Es gibt einen Mythos, dass wir zwischen 60.000 und 100.000 Gedanken pro Tag haben. Neuere Studien zeigen jedoch, dass es eher um die 6.000 Gedanken sind. Egal, wie viele es tatsächlich sind, es gibt gute Gründe, sich über unsere Gedanken Gedanken zu machen.
Moderne Neuro-Technologie ermöglicht es, unser Gehirn mit Computern zu verbinden und unsere Gedanken zu analysieren und sichtbar zu machen. Mit Hilfe von "Brain Computer Interfaces" (BCI) und leistungsfähiger Analysesoftware, die von Künstlicher Intelligenz unterstützt wird, können Gedanken in Text umgewandelt und Bilder aus unserem Kopf visualisiert werden.
Kommunikation mit Avatar von Schlaganfall-Patientin
Diese Technologien sind zwar noch in der klinischen Erprobung, aber die Ergebnisse sind erstaunlich. Zum Beispiel können Schlaganfall-Patienten, die ihr Sprachvermögen verloren haben, wieder mit der Außenwelt kommunizieren oder per Gedanken einen Computer steuern.

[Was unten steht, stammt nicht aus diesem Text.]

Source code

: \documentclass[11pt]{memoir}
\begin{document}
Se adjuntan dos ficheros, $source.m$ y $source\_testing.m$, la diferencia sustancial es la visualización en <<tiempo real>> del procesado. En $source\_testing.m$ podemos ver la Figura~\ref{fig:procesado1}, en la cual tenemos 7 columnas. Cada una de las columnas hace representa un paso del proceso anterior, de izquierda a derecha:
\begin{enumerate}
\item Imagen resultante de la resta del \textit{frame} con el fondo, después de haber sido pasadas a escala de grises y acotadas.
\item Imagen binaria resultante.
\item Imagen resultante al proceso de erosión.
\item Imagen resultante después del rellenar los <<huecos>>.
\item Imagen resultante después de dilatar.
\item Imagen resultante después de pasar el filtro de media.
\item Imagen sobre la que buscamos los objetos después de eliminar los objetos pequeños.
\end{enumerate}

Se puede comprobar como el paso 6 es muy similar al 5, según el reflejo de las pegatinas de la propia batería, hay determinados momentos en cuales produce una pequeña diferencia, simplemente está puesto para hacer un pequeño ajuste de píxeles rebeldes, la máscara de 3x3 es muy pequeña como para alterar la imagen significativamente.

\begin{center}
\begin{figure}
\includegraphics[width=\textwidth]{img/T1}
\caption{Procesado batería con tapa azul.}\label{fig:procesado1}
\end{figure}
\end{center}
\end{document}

Forscher haben aus den Hirnsignalen einer 47-jährigen Frau, die seit einem Schlaganfall vor 18 Jahren gelähmt ist und nicht mehr sprechen kann, Worte und Gesichtsausdrücke generiert und diese durch einen digitalen Avatar dargestellt. Angehörige können nun über einen Bildschirm mit dem Avatar kommunizieren, der der Frau in Aussehen, Stimme und Mimik sehr ähnelt.

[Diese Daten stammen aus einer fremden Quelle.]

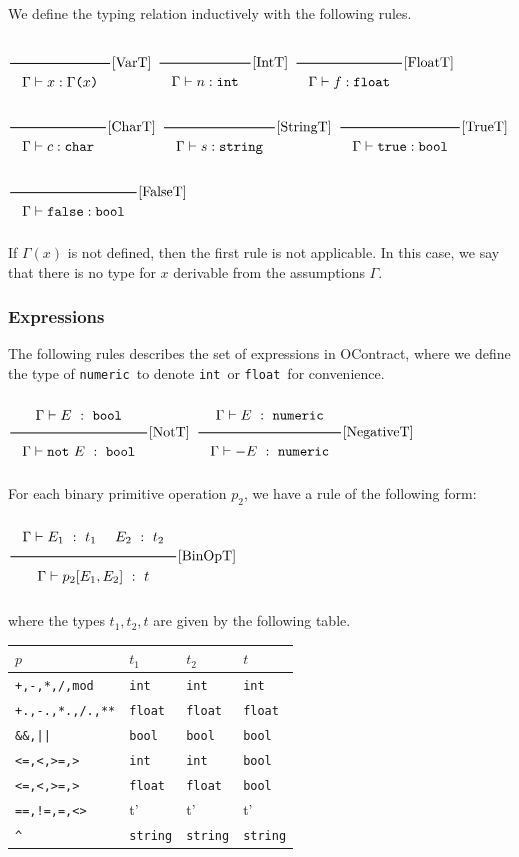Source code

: \documentclass[a4paper]{article}
\newcommand{\RuleWithName}[3]{\genfrac{}{}{0.7pt}{}{{\setlength{\fboxrule}{0pt}\setlength{\fboxsep}{3mm}\fbox{$#1$}}}{{\setlength{\fboxrule}{0pt}\setlength{\fboxsep}{3mm}\fbox{$#2$}}}[\text{#3}]}
\newcommand{\TruE}{\texttt{true}}
\newcommand{\FalsE}{\texttt{false}}
\newcommand{\Int}{\texttt{int}}
\newcommand{\Float}{\texttt{float}}
\newcommand{\String}{\texttt{string}}
\newcommand{\Char}{\texttt{char}}
\newcommand{\Num}{\texttt{numeric}}
\newcommand{\Bool}{\texttt{bool}}
\newcommand{\Rp}{\texttt{)}}
\newcommand{\Lp}{\texttt{(}}
\begin{document}
We define the typing relation inductively with the following rules.

$\RuleWithName{}{\Gamma \vdash x : \Gamma \Lp x \Rp}{VarT}$
\hfill
$\RuleWithName{}{\Gamma \vdash n : \Int}{IntT}$
\hfill
$\RuleWithName{}{\Gamma \vdash f : \Float}{FloatT}$
\hfill
$\RuleWithName{}{\Gamma \vdash c : \Char}{CharT}$
\hfill
$\RuleWithName{}{\Gamma \vdash s : \String}{StringT}$
\hfill
$\RuleWithName{}{\Gamma \vdash \TruE : \Bool}{TrueT}$
\hfill
$\RuleWithName{}{\Gamma \vdash \FalsE : \Bool}{FalseT}$

If $\Gamma(x)$ is not defined, then the first rule is not applicable.
In this case, we say that there is no type for $x$ derivable from the assumptions $\Gamma$.

\subsubsection{Expressions}

The following rules describes the set of expressions in OContract,
where we define the type of \Num\ to denote \Int\ or \Float\ for convenience.

$\RuleWithName{\Gamma \vdash E\ :\ \Bool}{\Gamma \vdash \texttt{not}\ E\ :\ \Bool}{NotT}$
\hfill
$\RuleWithName{\Gamma \vdash E\ :\ \Num}{\Gamma \vdash - E\ :\ \Num}{NegativeT}$

For each binary primitive operation $p_2$, we have a rule of the following form:

\begin{center}
    $\RuleWithName{\Gamma \vdash E_1\ :\ t_1\ \quad E_2\ :\ t_2}{\Gamma \vdash p_2[E_1, E_2]\ :\ t}{BinOpT}$
\end{center}

where the types $t_1, t_2, t$ are given by the following table.

\begin{tabular}{|l||l|l|l|} \hline
    $p$ & $t_1$ & $t_2$ & $t$ \\ \hline \hline
    \verb#+,-,*,/,mod# & \Int & \Int & \Int \\ \hline
    \verb#+.,-.,*.,/.,**# & \Float & \Float & \Float \\ \hline
    \verb#&&,||#  & \Bool & \Bool & \Bool \\ \hline
    \verb#<=,<,>=,># & \Int & \Int & \Bool \\ \hline
    \verb#<=,<,>=,># & \Float & \Float & \Bool \\ \hline
    \verb#==,!=,=,<># & t' & t' & t' \\ \hline
    \verb#^# & \String & \String & \String \\ \hline
\end{tabular}
\vspace{3mm}
\end{document}
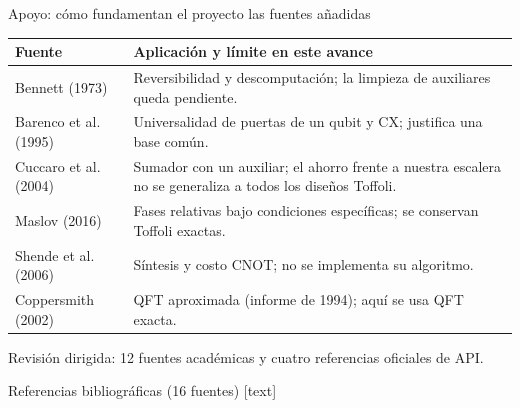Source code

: \documentclass[aspectratio=169,12pt]{beamer}
\newcommand{\fuente}[1]{\vfill{\color{gris}\tiny #1\par}}
\begin{document}


\begin{frame}[shrink=0]{Apoyo: cómo fundamentan el proyecto las fuentes añadidas}
\small
\begin{tabular}{@{}p{3cm}p{10.4cm}@{}}
\toprule
Fuente & Aplicación y límite en este avance\\\midrule
Bennett (1973) & Reversibilidad y descomputación; la limpieza de auxiliares queda pendiente.\\
Barenco et al. (1995) & Universalidad de puertas de un qubit y CX; justifica una base común.\\
Cuccaro et al. (2004) & Sumador con un auxiliar; el ahorro frente a nuestra escalera no se generaliza a todos los diseños Toffoli.\\
Maslov (2016) & Fases relativas bajo condiciones específicas; se conservan Toffoli exactas.\\
Shende et al. (2006) & Síntesis y costo CNOT; no se implementa su algoritmo.\\
Coppersmith (2002) & QFT aproximada (informe de 1994); aquí se usa QFT exacta.\\
\bottomrule
\end{tabular}
\fuente{Revisión dirigida: 12 fuentes académicas y cuatro referencias oficiales de API.}
\end{frame}

\begin{frame}[allowframebreaks]{Referencias bibliográficas (16 fuentes)}
\scriptsize
{}[text]
\nocite{kaltehei2026,escanez2026,clarino2025,hajjdiab2024}
\nocite{nielsen2010,draper2000,qftdocs,statedocs,compiledocs,operatordocs}
\nocite{bennett1973,barenco1995,cuccaro2004,maslov2016,shende2006,coppersmith2002}


\end{frame}
\end{document}
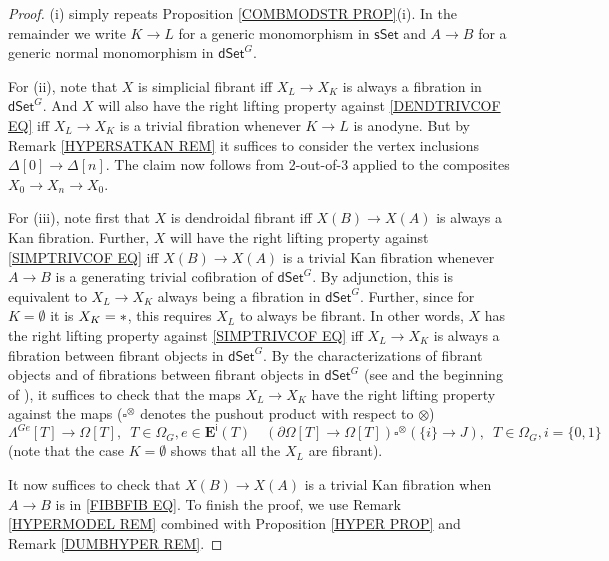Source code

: \documentclass[a4paper,10pt
 ,draft
]{article}%
\begin{document}
\begin{proof}
(i) simply repeats Proposition \ref{COMBMODSTR PROP}(i). In the remainder we write $K \to L$ for a generic monomorphism in 
$\mathsf{sSet}$
and $A \to B$ for a generic normal monomorphism in $\mathsf{dSet}^G$.


For (ii), note that $X$ is simplicial fibrant iff 
$X_L \to X_K$ is always a fibration in $\mathsf{dSet}^G$. 
And $X$ will also have the right lifting property against \eqref{DENDTRIVCOF EQ} iff 
$X_L \to X_K$ is a trivial fibration whenever $K \to L$ is anodyne. But by Remark \ref{HYPERSATKAN REM}
it suffices to consider the vertex inclusions $\Delta[0] \to \Delta[n]$.
The claim now follows from 2-out-of-3 applied to the composites $X_0 \to X_n \to X_0$.


For (iii), note first that $X$ is dendroidal fibrant iff $X(B) \to X(A)$ is always a Kan fibration.
Further, $X$ will have the right lifting property against \eqref{SIMPTRIVCOF EQ} iff 
$X(B) \to X(A)$ is a trivial Kan fibration whenever $A\to B$ is a generating trivial cofibration of $\mathsf{dSet}^G$.
By adjunction, this is equivalent to 
$X_L \to X_K$ always being a fibration in $\mathsf{dSet}^G$.
Further, since for $K=\emptyset$ it is $X_{K}=\**$, this requires $X_L$ to always be fibrant. In other words, $X$ has the right lifting property against \eqref{SIMPTRIVCOF EQ} iff
$X_L \to X_K$ is always a fibration between fibrant objects in $\mathsf{dSet}^G$.
By the characterizations of fibrant objects and of fibrations between fibrant objects in $\mathsf{dSet}^G$ (see \cite[Prop. 8.8]{Per18} and the beginning of \cite[\S 8.1]{Per18}), it suffices to check that the maps $X_L \to X_K$ have the right lifting property against the maps 
($\square^{\otimes}$ denotes the pushout product with respect to
$\otimes$)
\begin{equation}\label{FIBBFIB EQ}
	\Lambda^{G e} [T] \to \Omega[T],
	\phantom{1}
	T \in \Omega_G, e \in \boldsymbol{E}^{\mathsf{i}}(T)
\quad
	\left( \partial\Omega[T] \to \Omega[T]\right) \square^{\otimes} \left( \{i\} \to J\right),
	\phantom{1}
	T \in \Omega_G, i = \{0,1\}
\end{equation}
(note that the case $K=\emptyset$ shows that all the $X_L$ are fibrant).

 
 It now suffices to check that $X(B) \to X(A)$ is a trivial Kan fibration when $A\to B$ is in \eqref{FIBBFIB EQ}.
To finish the proof, we use Remark \ref{HYPERMODEL REM}
combined with Proposition \ref{HYPER PROP}
and Remark \ref{DUMBHYPER REM}.
%
\end{proof}
\end{document}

Obwohl diese Technologien noch in den Kinderschuhen stecken, ist es jetzt schon an der Zeit, über unsere kognitive Privatsphäre nachzudenken: das Recht auf Selbstbestimmung über unser Gehirn und unsere mentalen Erfahrungen. Weltweit machen sich Wissenschaftler Gedanken über den rechtlichen Schutz unserer Gedanken.
Rechtsethikerin: Gedanken vor Fremdeingriffen schützen
Die Rechtsethikerin Nita Farahany, eine führende Stimme in der Debatte über kognitive Freiheit, mahnt, dass es jetzt an der Zeit ist, unsere Gedanken vor Fremdeingriffen zu schützen. Unsere Gedanken können zwar in Zukunft genutzt werden, um Geräte aller Art zu steuern. Doch die Entwickler und Betreiber dieser Analysegeräte haben direkten Zugriff auf die Vorgänge in unserem Gehirn, können sie speichern und weiterverarbeiten.
In China nutzen einige Unternehmen bereits die Daten der Gehirnströme von Mitarbeitenden, um Arbeitsabläufe zu gestalten. Beispielsweise tragen Zugführer*innen der Peking-Shanghai-Hochgeschwindigkeitsstrecke Kopfbedeckungen, die ihre Hirnwellen erfassen, um den Grad ihrer Aufmerksamkeit zu messen. Durchaus ein sinnvolles Tool für mehr Sicherheit.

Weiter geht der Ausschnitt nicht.